That a counterstroke which would have combined a frontal and flank attack would have been the best chance of destroying the Federal army can hardly be questioned. The front so bristled with field artillery, and the ridge beyond the Antietam was so strong in heavier ordnance, that a purely frontal attack, such as Longstreet suggested, was hardly promising; but the dispositions which baffled Stuart were the work of a sound tactician. Thirty rifled guns had been assembled in a single battery a mile north of the West Wood, where the Hagerstown turnpike ascends a commanding ridge, and the broad channel of the Potomac is within nine hundred yards. Here had rallied such portions of Hooker’s army corps as had not dispersed, and here Mansfield’s two divisions had reformed; and although the infantry could hardly have opposed a resolute resistance the guns were ready to repeat the lesson of Malvern Hill. Against the rifled pieces the light Confederate smooth-bores were practically useless. Stuart’s caution was fully justified, and the sun sank on an indecisive battle.
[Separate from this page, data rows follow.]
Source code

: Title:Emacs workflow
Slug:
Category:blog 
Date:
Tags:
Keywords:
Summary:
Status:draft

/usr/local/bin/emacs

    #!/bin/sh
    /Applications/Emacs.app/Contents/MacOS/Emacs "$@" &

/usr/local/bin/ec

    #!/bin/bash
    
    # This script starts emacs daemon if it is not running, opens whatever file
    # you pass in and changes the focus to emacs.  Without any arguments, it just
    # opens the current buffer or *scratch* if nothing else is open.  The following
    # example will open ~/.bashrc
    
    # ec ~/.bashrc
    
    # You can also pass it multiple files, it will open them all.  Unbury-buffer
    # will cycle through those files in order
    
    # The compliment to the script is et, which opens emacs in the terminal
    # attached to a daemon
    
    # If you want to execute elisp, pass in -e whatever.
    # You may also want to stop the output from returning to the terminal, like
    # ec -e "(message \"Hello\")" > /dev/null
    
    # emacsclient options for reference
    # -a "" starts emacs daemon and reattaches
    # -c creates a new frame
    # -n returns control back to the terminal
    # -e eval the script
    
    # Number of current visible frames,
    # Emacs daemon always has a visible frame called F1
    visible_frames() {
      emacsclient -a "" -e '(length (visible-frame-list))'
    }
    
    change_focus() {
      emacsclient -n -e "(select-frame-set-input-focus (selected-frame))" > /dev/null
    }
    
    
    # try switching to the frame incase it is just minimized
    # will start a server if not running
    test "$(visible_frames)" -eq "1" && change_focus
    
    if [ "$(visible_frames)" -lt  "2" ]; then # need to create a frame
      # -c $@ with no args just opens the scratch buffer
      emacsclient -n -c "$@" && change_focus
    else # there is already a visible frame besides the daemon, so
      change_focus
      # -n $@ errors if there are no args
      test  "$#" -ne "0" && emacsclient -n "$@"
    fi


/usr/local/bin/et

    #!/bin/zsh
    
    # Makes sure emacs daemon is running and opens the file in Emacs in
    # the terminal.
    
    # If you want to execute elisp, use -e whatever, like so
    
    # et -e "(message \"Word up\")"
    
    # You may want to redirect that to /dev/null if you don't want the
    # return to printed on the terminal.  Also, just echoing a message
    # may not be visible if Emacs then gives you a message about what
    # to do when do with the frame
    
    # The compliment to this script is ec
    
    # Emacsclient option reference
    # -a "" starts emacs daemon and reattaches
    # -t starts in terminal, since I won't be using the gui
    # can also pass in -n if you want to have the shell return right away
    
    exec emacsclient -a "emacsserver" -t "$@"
“The blessed night came, and brought with it sleep and forgetfulness and refreshment to many; but the murmur of the night wind, breathing over fields of wheat and clover, was mingled with the groans of the countless sufferers of both armies. Who can tell, who can even imagine, the horrors of such a night, while the unconscious stars shone above, and the unconscious river went rippling by?"* (* General Palfrey. The Antietam and Fredericksburg.) Out of 130,000 men upon the ground, 21,000 had been killed or wounded, more than sixteen per cent.; and 25,000 of the Federals can hardly be said to have been engaged.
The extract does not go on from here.